Feminicidio, auch femicidio/Femizid, also die Tötung von Frauen aufgrund ihrer Geschlechtszuschreibung, ist eine global anzutreffende Form von Gewalt, die in den letzten 30 Jahren besonders in den Ländern Lateinamerikas eine gravierende Zunahme erfahren hat. International traurig bekannt ist die nordmexikanische Grenzstadt Ciudad Juárez durch die seit den 1990er Jahren anhaltende Serie von systematischen und fast immer unaufgeklärt bleibenden, extrem grausamen Morden an Frauen. Die Coronakrise hat das Phänomen vielerorts noch verschärft. Im ersten Halbjahr 2020 stieg die Femizidrate in Mexiko um 9,3 Prozent, fast 500 sexistische Tötungsdelikte waren in dem Zeitraum allein in diesem Land zu registrieren. In den letzten 20 Jahren sind aber auch zivilgesellschaftliche und kulturelle Widerstands- und Protestbewegungen entstanden („Ni una más“, „Ni una menos“), die die Aufmerksamkeit auf diese spezielle Form der Gewalt und ihre Ursachen lenken, und politische Maßnahmen dagegen einfordern.

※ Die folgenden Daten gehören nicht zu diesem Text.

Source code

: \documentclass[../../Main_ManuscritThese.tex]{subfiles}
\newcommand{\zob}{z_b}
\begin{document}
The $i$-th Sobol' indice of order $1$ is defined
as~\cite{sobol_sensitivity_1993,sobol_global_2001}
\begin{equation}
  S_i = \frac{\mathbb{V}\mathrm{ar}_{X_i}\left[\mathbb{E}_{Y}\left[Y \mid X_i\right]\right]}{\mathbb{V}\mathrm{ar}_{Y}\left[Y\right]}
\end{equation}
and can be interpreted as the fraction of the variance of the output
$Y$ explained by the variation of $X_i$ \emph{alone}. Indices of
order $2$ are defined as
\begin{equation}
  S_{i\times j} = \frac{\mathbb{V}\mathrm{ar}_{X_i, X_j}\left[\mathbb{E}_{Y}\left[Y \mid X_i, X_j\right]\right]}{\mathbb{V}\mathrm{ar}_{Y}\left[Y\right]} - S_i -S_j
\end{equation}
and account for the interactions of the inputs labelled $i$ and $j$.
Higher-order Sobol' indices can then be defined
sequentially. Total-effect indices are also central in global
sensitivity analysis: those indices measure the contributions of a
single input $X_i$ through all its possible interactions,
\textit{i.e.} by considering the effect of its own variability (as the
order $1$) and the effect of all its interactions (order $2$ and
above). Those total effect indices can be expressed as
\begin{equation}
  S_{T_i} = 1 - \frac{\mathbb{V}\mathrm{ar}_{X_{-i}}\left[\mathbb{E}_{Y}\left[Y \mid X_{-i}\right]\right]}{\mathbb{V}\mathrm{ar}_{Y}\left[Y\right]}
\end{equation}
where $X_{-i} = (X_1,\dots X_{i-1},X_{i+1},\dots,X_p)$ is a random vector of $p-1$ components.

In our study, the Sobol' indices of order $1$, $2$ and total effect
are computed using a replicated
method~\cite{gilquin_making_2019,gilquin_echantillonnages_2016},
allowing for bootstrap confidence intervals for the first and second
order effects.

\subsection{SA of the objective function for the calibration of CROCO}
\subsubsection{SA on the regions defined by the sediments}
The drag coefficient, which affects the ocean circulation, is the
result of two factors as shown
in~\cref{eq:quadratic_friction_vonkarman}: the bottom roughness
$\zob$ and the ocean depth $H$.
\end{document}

Wir werden uns im Seminar zunächst mit den gesellschaftlichen, psychologischen und (geo-)politischen Kontexten und Hintergründen des Phänomens auseinandersetzen (patriarchale, nachkoloniale und postdiktatorische Gesellschaftsordnungen und Geschlechternormen, Neoliberalismus und soziale Ungleichheit, bewaffnete Konflikte, Drogenkartelle, Korruption, Autoritätsverlust von Staatsmacht), sowie verschiedene wissenschaftliche Forschungen und Erklärungsansätze dazu kennenlernen.

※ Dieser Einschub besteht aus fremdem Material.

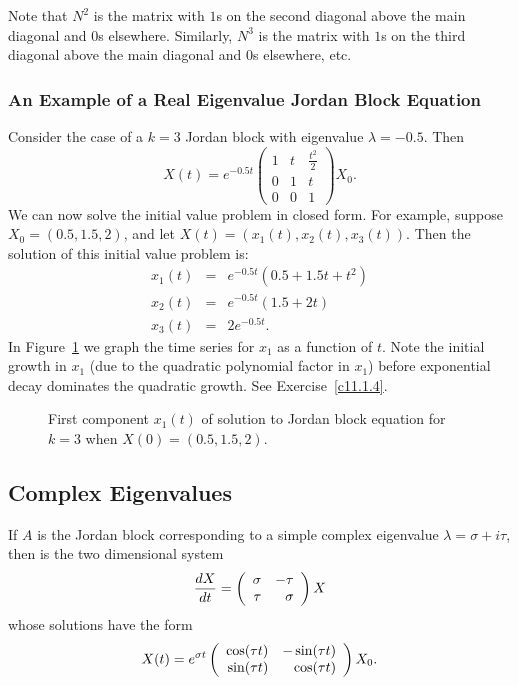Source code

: \documentclass{ximera}
\begin{document}
Note that $N^2$ is the matrix with $1$s on the second diagonal above the main
diagonal and $0$s elsewhere.  Similarly, $N^3$ is the matrix with $1$s on the 
third diagonal above the main diagonal and $0$s elsewhere, etc.
 

\subsubsection*{An Example of a Real Eigenvalue Jordan Block Equation}

Consider the case of a $k=3$ Jordan block with eigenvalue $\lambda=-0.5$.  
Then
\[
X(t) = e^{-0.5t} \left(\begin{array}{ccc} 1 & t & \frac{t^2}{2} \\
0 & 1 & t \\ 0 & 0 & 1 \end{array}\right)X_0.
\]
We can now solve the initial value problem
 in closed form.  For example,
suppose $X_0=(0.5,1.5,2)$, and let $X(t)=(x_1(t),x_2(t),x_3(t))$.  Then 
the solution of this initial value problem is:
\begin{equation}  \label{E:x1examp}
\begin{array}{rcl}
x_1(t) & = & e^{-0.5t}(0.5 + 1.5t + t^2) \\
x_2(t) & = & e^{-0.5t}(1.5 + 2t) \\
x_3(t) & = & 2e^{-0.5t}.
\end{array}
\end{equation}
In Figure~\ref{F:Jordan} we graph the time series for $x_1$ as a
function of $t$.  Note the initial growth in $x_1$ (due to the quadratic 
polynomial factor in $x_1$) before exponential decay 
dominates the quadratic growth.  See Exercise~\ref{c11.1.4}.

\begin{figure}[htb]
     \centerline{%
     }
     \caption{First component $x_1(t)$ of solution to
	Jordan block equation for $k=3$ when $X(0)=(0.5,1.5,2)$.}
     \label{F:Jordan}
\end{figure}

\subsection*{Complex Eigenvalues}

If $A$ is the Jordan block corresponding to a simple complex eigenvalue
$\lambda=\sigma+i\tau$, then  is the two dimensional system 
\[
\frac{dX}{dt}=\left(\begin{array}{rr} \sigma & -\tau\\ \tau &\sigma\end{array}\right) X
\]
whose solutions have the form 
\[
X(t)=e^{\sigma t}\left(\begin{array}{rr} \cos(\tau t) & -\sin(\tau t)\\ \sin(\tau t) &\cos(\tau t)\end{array}\right) X_0.
\]
\end{document}
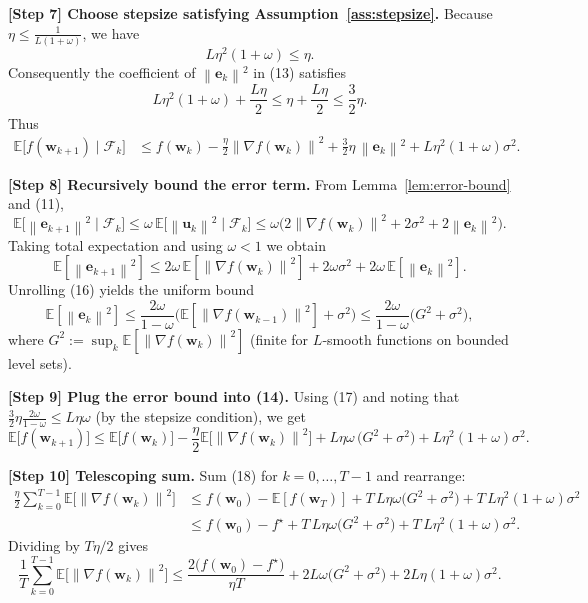 \documentclass{article}
\newcommand{\E}{\mathbb{E}}
\newcommand{\norm}[1]{\left\lVert #1\right\rVert}
\begin{document}
\noindent\textbf{[Step 7] Choose stepsize satisfying Assumption~\ref{ass:stepsize}.}  
Because $\eta\le\frac{1}{L(1+\omega)}$, we have
\[
L\eta^{2}(1+\omega)\le \eta .
\]
Consequently the coefficient of $\norm{\bm e_k}^{2}$ in (13) satisfies
\[
L\eta^{2}(1+\omega)+\frac{L\eta}{2}
\le \eta+\frac{L\eta}{2}
\le \frac{3}{2}\eta .
\]
Thus
\begin{align}
\E\!\big[f(\bm w_{k+1})\mid\mathcal F_k\big]
&\le f(\bm w_k)
   -\frac{\eta}{2}\norm{\nabla f(\bm w_k)}^{2}
   +\frac{3}{2}\eta\,\norm{\bm e_k}^{2}
   +L\eta^{2}(1+\omega)\sigma^{2}. \tag{14}
\end{align}

\noindent\textbf{[Step 8] Recursively bound the error term.}  
From Lemma~\ref{lem:error-bound} and (11),
\[
\E\!\big[\norm{\bm e_{k+1}}^{2}\mid\mathcal F_k\big]
\le\omega\,\E\!\big[\norm{\bm u_k}^{2}\mid\mathcal F_k\big]
\le\omega\big(2\norm{\nabla f(\bm w_k)}^{2}+2\sigma^{2}+2\norm{\bm e_k}^{2}\big). \tag{15}
\]
Taking total expectation and using $\omega<1$ we obtain
\[
\E[\norm{\bm e_{k+1}}^{2}]
\le 2\omega\,\E[\norm{\nabla f(\bm w_k)}^{2}]
    +2\omega\sigma^{2}
    +2\omega\,\E[\norm{\bm e_k}^{2}]. \tag{16}
\]
Unrolling (16) yields the uniform bound
\[
\E[\norm{\bm e_k}^{2}]
\le \frac{2\omega}{1-\omega}\Big(\E[\norm{\nabla f(\bm w_{k-1})}^{2}]+\sigma^{2}\Big)
\le \frac{2\omega}{1-\omega}\Big(G^{2}+\sigma^{2}\Big), \tag{17}
\]
where $G^{2}:=\sup_{k}\E[\norm{\nabla f(\bm w_k)}^{2}]$ (finite for $L$‑smooth functions on bounded level sets).

\noindent\textbf{[Step 9] Plug the error bound into (14).}  
Using (17) and noting that $\frac{3}{2}\eta\frac{2\omega}{1-\omega}\le L\eta\omega$ (by the stepsize condition), we get
\[
\E\!\big[f(\bm w_{k+1})\big]
\le \E\!\big[f(\bm w_k)\big]
   -\frac{\eta}{2}\E\!\big[\norm{\nabla f(\bm w_k)}^{2}\big]
   +L\eta\omega\,\big(G^{2}+\sigma^{2}\big)
   +L\eta^{2}(1+\omega)\sigma^{2}. \tag{18}
\]

\noindent\textbf{[Step 10] Telescoping sum.}  
Sum (18) for $k=0,\dots,T-1$ and rearrange:
\begin{align}
\frac{\eta}{2}\sum_{k=0}^{T-1}\E\!\big[\norm{\nabla f(\bm w_k)}^{2}\big]
&\le f(\bm w_0)-\E[f(\bm w_T)]
   +T\,L\eta\omega\big(G^{2}+\sigma^{2}\big)
   +T\,L\eta^{2}(1+\omega)\sigma^{2} \nonumber\\
&\le f(\bm w_0)-f^\star
   +T\,L\eta\omega\big(G^{2}+\sigma^{2}\big)
   +T\,L\eta^{2}(1+\omega)\sigma^{2}. \tag{19}
\end{align}
Dividing by $T\eta/2$ gives
\[
\frac{1}{T}\sum_{k=0}^{T-1}\E\!\big[\norm{\nabla f(\bm w_k)}^{2}\big]
\le \frac{2\big(f(\bm w_0)-f^\star\big)}{\eta T}
   +2L\omega\big(G^{2}+\sigma^{2}\big)
   +2L\eta(1+\omega)\sigma^{2}. \tag{20}
\]
\end{document}
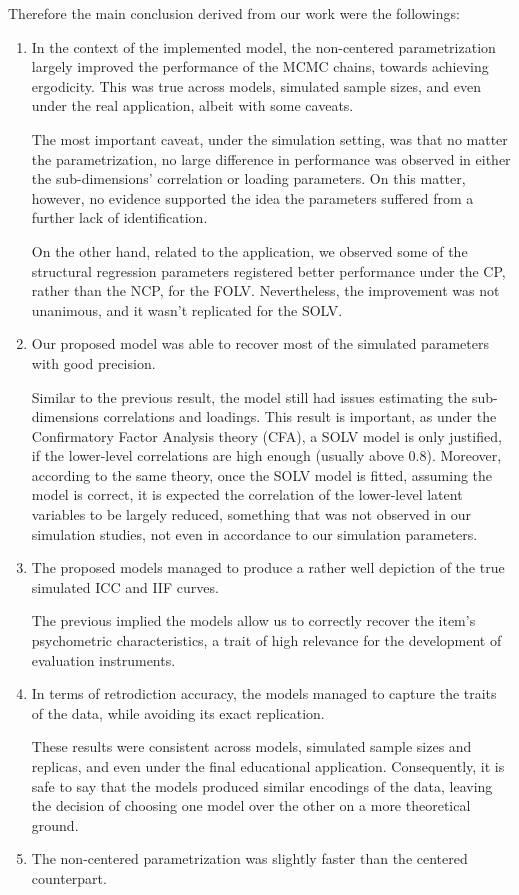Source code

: \noindent Therefore the main conclusion derived from our work were the followings:
%
\begin{enumerate}
	\item In the context of the implemented model, the non-centered parametrization largely improved the performance of the MCMC chains, towards achieving ergodicity. This was true across models, simulated sample sizes, and even under the real application, albeit with some caveats. 

	The most important caveat, under the simulation setting, was that no matter the parametrization, no large difference in performance was observed in either the sub-dimensions' correlation or loading parameters. On this matter, however, no evidence supported the idea the parameters suffered from a further lack of identification.
	
	On the other hand, related to the application, we observed some of the structural regression parameters registered better performance under the CP, rather than the NCP, for the FOLV. Nevertheless, the improvement was not unanimous, and it wasn't replicated for the SOLV. 
	\item Our proposed model was able to recover most of the simulated parameters with good precision.
	
	Similar to the previous result, the model still had issues estimating the sub-dimensions correlations and loadings. This result is important, as under the Confirmatory Factor Analysis theory (CFA), a SOLV model is only justified, if the lower-level correlations are high enough (usually above $0.8$). Moreover, according to the same theory, once the SOLV model is fitted, assuming the model is correct, it is expected the correlation of the lower-level latent variables to be largely reduced, something that was not observed in our simulation studies, not even in accordance to our simulation parameters.
	\item The proposed models managed to produce a rather well depiction of the true simulated ICC and IIF curves. 
	
	The previous implied the models allow us to correctly recover the item's psychometric characteristics, a trait of high relevance for the development of evaluation instruments.
	\item In terms of retrodiction accuracy, the models managed to capture the traits of the data, while avoiding its exact replication. 
	
	These results were consistent across models, simulated sample sizes and replicas, and even under the final educational application. Consequently, it is safe to say that the models produced similar encodings of the data, leaving the decision of choosing one model over the other on a more theoretical ground.
	\item The non-centered parametrization was slightly faster than the centered counterpart.
	

\end{enumerate}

Im zweiten Teil des Seminars betrachten intermedial Formen der kulturellen Auseinandersetzung mit Feminicidios im lateinamerikanischen Kontext: Schriftsteller*innen, Filmschaffende, Künstler*innen und Aktivist*innen beziehen sich in unterschiedlicher Weise auf solche auch kollektiv traumatisierenden Ereignisse. In der detaillierten Analyse verschiedener Medien werden wir nach der Darstellbarkeit von Gewalt, nach der Problematik sensationalisierender Thematisierung z.B. in journalistischen Formaten oder breit vermarkteter Crime-Fiction, sowie nach den Potentialen des Widerstands, der Kritik oder sogar der Verarbeitung und ‚Heilung‘ in künstlerischen Artikulationen fragen. Das Motiv des Frauenmords wird dabei auch in historischen Beispielen aus Literatur und Kunst vergleichend in den Blick kommen.